Tim Nurse

Personal information
- Born: 11 May 1999 (age 27) Bouremouth, England

Sport
- Sport: Field hockey
- Position: Midfielder

Senior career
- Years: Team / Caps / Goals
- 2017–2020: Team Bath Buccaneers / - / -
- 2020–2026: Surbiton / - / -

National team
- Years: Team / Caps / Goals
- 2022-present: England / 15 / (0)
- 2022-present: GB / 14 / (2)

Medal record
Representing England
EuroHockey Championship
| Silver medal – second place | 2023 Mönchengladbach |  |

= Tim Nurse =

English field hockey player

Tim Nurse (born 11 May 1999) is an English field hockey player, who was named in the 2024 Summer Olympics team.

== Biography ==
Nurse, born in Bournemouth, was educated at Ballard School (New Milton) and studied Sports Performance under a King Scholarship at the University of Bath.
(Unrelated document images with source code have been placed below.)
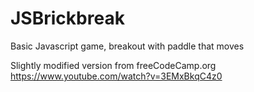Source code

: # JSBrickbreak
Basic Javascript game, breakout with paddle that moves

Slightly modified version from freeCodeCamp.org https://www.youtube.com/watch?v=3EMxBkqC4z0
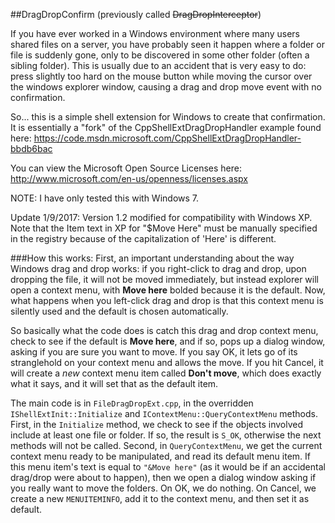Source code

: ##DragDropConfirm
(previously called ~~DragDropInterceptor~~) 

If you have ever worked in a Windows environment where many users shared files on a server, you have probably seen it happen where a folder or file is suddenly gone, only to be discovered in some other folder (often a sibling folder). This is usually due to an accident that is very easy to do: press slightly too hard on the mouse button while moving the cursor over the windows explorer window, causing a drag and drop move event with no confirmation.

So... this is a simple shell extension for Windows to create that confirmation.  It is essentially a "fork" of the CppShellExtDragDropHandler example found here: https://code.msdn.microsoft.com/CppShellExtDragDropHandler-bbdb6bac 

You can view the Microsoft Open Source Licenses here: http://www.microsoft.com/en-us/openness/licenses.aspx

NOTE: I have only tested this with Windows 7.  

Update 1/9/2017: Version 1.2 modified for compatibility with Windows XP.
Note that the Item text in XP for "$Move Here" must be manually specified in the registry because of the capitalization of 'Here' is different.


###How this works:
First, an important understanding about the way Windows drag and drop works: if you right-click to drag and drop, upon dropping the file, it will not be moved immediately, but instead explorer will open a context menu, with **Move here** bolded because it is the default. Now, what happens when you left-click drag and drop is that this context menu is silently used and the default is chosen automatically. 

So basically what the code does is catch this drag and drop context menu, check to see if the default is **Move here**, and if so, pops up a dialog window, asking if you are sure you want to move. If you say OK, it lets go of its stranglehold on your context menu and allows the move. If you hit Cancel, it will create a *new* context menu item called **Don't move**, which does exactly what it says, and it will set that as the default item.

The main code is in `FileDragDropExt.cpp`, in the overridden `IShellExtInit::Initialize` and `IContextMenu::QueryContextMenu` methods. First, in the `Initialize` method, we check to see if the objects involved include at least one file or folder.  If so, the result is `S_OK`, otherwise the next methods will not be called. Second, in `QueryContextMenu`, we get the current context menu ready to be manipulated, and read its default menu item.  If this menu item's text is equal to `"&Move here"` (as it would be if an accidental drag/drop were about to happen), then we open a dialog window asking if you really want to move the folders. On OK, we do nothing.  On Cancel, we create a new `MENUITEMINFO`, add it to the context menu, and then set it as default.
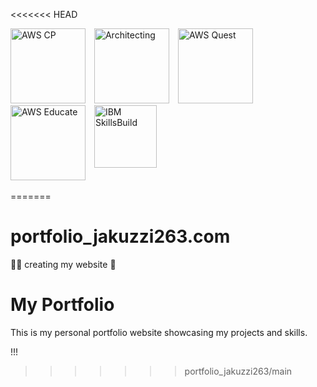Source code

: <<<<<<< HEAD
<p>
  <img src="https://images.credly.com/size/220x220/images/00634f82-b07f-4bbd-a6bb-53de397fc3a6/image.png" width="120" height="120" alt="AWS CP" style="display: inline-block; margin-right: 10px;">
  <img src="https://images.credly.com/size/680x680/images/519a6dba-f145-4c1a-85a2-1d173d6898d9/image.png" width="120" height="120" alt="Architecting" style="display: inline-block; margin-right: 10px;">
  <img src="https://images.credly.com/size/680x680/images/2784d0d8-327c-406f-971e-9f0e15097003/image.png" width="120" height="120" alt="AWS Quest" style="display: inline-block; margin-right: 10px;">
  <img src="https://images.credly.com/size/680x680/images/b7695469-4083-4e65-b11b-ffc90f4492dd/image.png"
  width="120" height="120" alt="AWS Educate" style="display: inline-block; margin-right: 10px;">
  <img src="https://images.credly.com/size/680x680/images/1fb00135-23d3-42e9-a745-c7627e8a84bf/image.png"
  width="100" height="100" alt="IBM SkillsBuild" style="display: inline-block; margin-right: 10px; vertical-align: top;">
</p>

=======
# portfolio_jakuzzi263.com
🏴‍☠️ creating my website 🫧

# My Portfolio

This is my personal portfolio website showcasing my projects and skills.

!!!
>>>>>>> portfolio_jakuzzi263/main
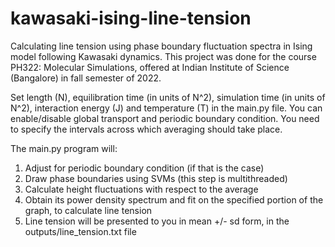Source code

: # kawasaki-ising-line-tension

Calculating line tension using phase boundary fluctuation spectra in Ising model following Kawasaki dynamics.
This project was done for the course PH322: Molecular Simulations, offered at Indian Institute of Science (Bangalore) in fall semester of 2022.

Set length (N), equilibration time (in units of N^2), simulation time (in units of N^2), interaction energy (J) and temperature (T) in the main.py file.
You can enable/disable global transport and periodic boundary condition.
You need to specify the intervals across which averaging should take place.

The main.py program will:
1) Adjust for periodic boundary condition (if that is the case)
2) Draw phase boundaries using SVMs (this step is multithreaded)
3) Calculate height fluctuations with respect to the average
4) Obtain its power density spectrum and fit on the specified portion of the graph, to calculate line tension
5) Line tension will be presented to you in mean +/- sd form, in the outputs/line_tension.txt file
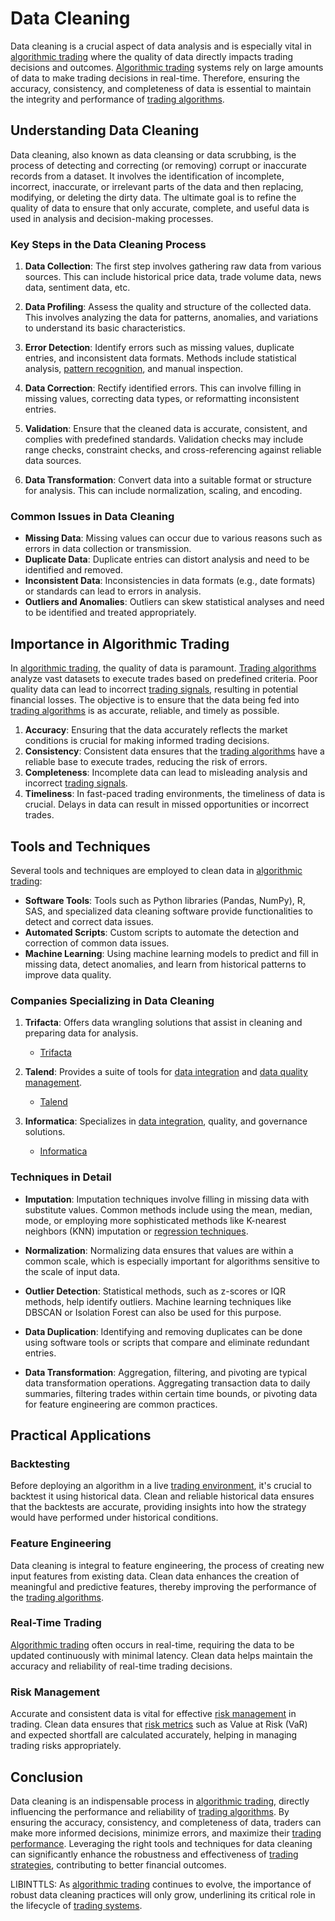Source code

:# Data Cleaning

Data cleaning is a crucial aspect of data analysis and is especially vital in [algorithmic trading](../a/algorithmic_trading.md) where the quality of data directly impacts trading decisions and outcomes. [Algorithmic trading](../a/algorithmic_trading.md) systems rely on large amounts of data to make trading decisions in real-time. Therefore, ensuring the accuracy, consistency, and completeness of data is essential to maintain the integrity and performance of [trading algorithms](../t/trading_algorithms.md).

## Understanding Data Cleaning

Data cleaning, also known as data cleansing or data scrubbing, is the process of detecting and correcting (or removing) corrupt or inaccurate records from a dataset. It involves the identification of incomplete, incorrect, inaccurate, or irrelevant parts of the data and then replacing, modifying, or deleting the dirty data. The ultimate goal is to refine the quality of data to ensure that only accurate, complete, and useful data is used in analysis and decision-making processes.

### Key Steps in the Data Cleaning Process

1. **Data Collection**: The first step involves gathering raw data from various sources. This can include historical price data, trade volume data, news data, sentiment data, etc.

2. **Data Profiling**: Assess the quality and structure of the collected data. This involves analyzing the data for patterns, anomalies, and variations to understand its basic characteristics.

3. **Error Detection**: Identify errors such as missing values, duplicate entries, and inconsistent data formats. Methods include statistical analysis, [pattern recognition](../p/pattern_recognition.md), and manual inspection.

4. **Data Correction**: Rectify identified errors. This can involve filling in missing values, correcting data types, or reformatting inconsistent entries.

5. **Validation**: Ensure that the cleaned data is accurate, consistent, and complies with predefined standards. Validation checks may include range checks, constraint checks, and cross-referencing against reliable data sources.

6. **Data Transformation**: Convert data into a suitable format or structure for analysis. This can include normalization, scaling, and encoding.

### Common Issues in Data Cleaning

- **Missing Data**: Missing values can occur due to various reasons such as errors in data collection or transmission.
- **Duplicate Data**: Duplicate entries can distort analysis and need to be identified and removed.
- **Inconsistent Data**: Inconsistencies in data formats (e.g., date formats) or standards can lead to errors in analysis.
- **Outliers and Anomalies**: Outliers can skew statistical analyses and need to be identified and treated appropriately.

## Importance in Algorithmic Trading

In [algorithmic trading](../a/algorithmic_trading.md), the quality of data is paramount. [Trading algorithms](../t/trading_algorithms.md) analyze vast datasets to execute trades based on predefined criteria. Poor quality data can lead to incorrect [trading signals](../t/trading_signals.md), resulting in potential financial losses. The objective is to ensure that the data being fed into [trading algorithms](../t/trading_algorithms.md) is as accurate, reliable, and timely as possible.

1. **Accuracy**: Ensuring that the data accurately reflects the market conditions is crucial for making informed trading decisions.
2. **Consistency**: Consistent data ensures that the [trading algorithms](../t/trading_algorithms.md) have a reliable base to execute trades, reducing the risk of errors.
3. **Completeness**: Incomplete data can lead to misleading analysis and incorrect [trading signals](../t/trading_signals.md).
4. **Timeliness**: In fast-paced trading environments, the timeliness of data is crucial. Delays in data can result in missed opportunities or incorrect trades.

## Tools and Techniques

Several tools and techniques are employed to clean data in [algorithmic trading](../a/algorithmic_trading.md):

- **Software Tools**: Tools such as Python libraries (Pandas, NumPy), R, SAS, and specialized data cleaning software provide functionalities to detect and correct data issues.
- **Automated Scripts**: Custom scripts to automate the detection and correction of common data issues.
- **Machine Learning**: Using machine learning models to predict and fill in missing data, detect anomalies, and learn from historical patterns to improve data quality.

### Companies Specializing in Data Cleaning

1. **Trifacta**: Offers data wrangling solutions that assist in cleaning and preparing data for analysis.
   - [Trifacta](https://www.trifacta.com)

2. **Talend**: Provides a suite of tools for [data integration](../d/data_integration.md) and [data quality management](../d/data_quality_management.md).
   - [Talend](https://www.talend.com)

3. **Informatica**: Specializes in [data integration](../d/data_integration.md), quality, and governance solutions.
   - [Informatica](https://www.informatica.com)

### Techniques in Detail

- **Imputation**: Imputation techniques involve filling in missing data with substitute values. Common methods include using the mean, median, mode, or employing more sophisticated methods like K-nearest neighbors (KNN) imputation or [regression techniques](../r/regression_techniques.md).
  
- **Normalization**: Normalizing data ensures that values are within a common scale, which is especially important for algorithms sensitive to the scale of input data.

- **Outlier Detection**: Statistical methods, such as z-scores or IQR methods, help identify outliers. Machine learning techniques like DBSCAN or Isolation Forest can also be used for this purpose.

- **Data Duplication**: Identifying and removing duplicates can be done using software tools or scripts that compare and eliminate redundant entries.

- **Data Transformation**: Aggregation, filtering, and pivoting are typical data transformation operations. Aggregating transaction data to daily summaries, filtering trades within certain time bounds, or pivoting data for feature engineering are common practices.

## Practical Applications

### Backtesting

Before deploying an algorithm in a live [trading environment](../t/trading_environment.md), it's crucial to backtest it using historical data. Clean and reliable historical data ensures that the backtests are accurate, providing insights into how the strategy would have performed under historical conditions.

### Feature Engineering

Data cleaning is integral to feature engineering, the process of creating new input features from existing data. Clean data enhances the creation of meaningful and predictive features, thereby improving the performance of the [trading algorithms](../t/trading_algorithms.md).

### Real-Time Trading

[Algorithmic trading](../a/algorithmic_trading.md) often occurs in real-time, requiring the data to be updated continuously with minimal latency. Clean data helps maintain the accuracy and reliability of real-time trading decisions.

### Risk Management

Accurate and consistent data is vital for effective [risk management](../r/risk_management.md) in trading. Clean data ensures that [risk metrics](../r/risk_metrics.md) such as Value at Risk (VaR) and expected shortfall are calculated accurately, helping in managing trading risks appropriately.

## Conclusion

Data cleaning is an indispensable process in [algorithmic trading](../a/algorithmic_trading.md), directly influencing the performance and reliability of [trading algorithms](../t/trading_algorithms.md). By ensuring the accuracy, consistency, and completeness of data, traders can make more informed decisions, minimize errors, and maximize their [trading performance](../t/trading_performance.md). Leveraging the right tools and techniques for data cleaning can significantly enhance the robustness and effectiveness of [trading strategies](../t/trading_strategies.md), contributing to better financial outcomes.

LIBINTTLS: As [algorithmic trading](../a/algorithmic_trading.md) continues to evolve, the importance of robust data cleaning practices will only grow, underlining its critical role in the lifecycle of [trading systems](../t/trading_systems.md).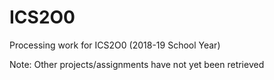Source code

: # ICS2O0
Processing work for ICS2O0
(2018-19 School Year)

Note: Other projects/assignments have not yet been retrieved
He was part of the Team Bath Buccaneers Hockey Club while at University. He helped the Great Britain U21 team win consecutive Sultan of Johor Cups in 2017 and 2018.

Nurse made his England debut on 19 February 2022 against Argentina in the FIH Pro League and played in the 2023 EuroHockey Championships in Mönchengladbach, Germany, winning a silver medal.

He was named in the Great Britain squad at the 2024 Summer Olympics. The team went out in the quarter-finals after losing a penalty shootout to India.

Nurse was part of the Surbiton team that won the league title during the 2024–25 Men's England Hockey League season.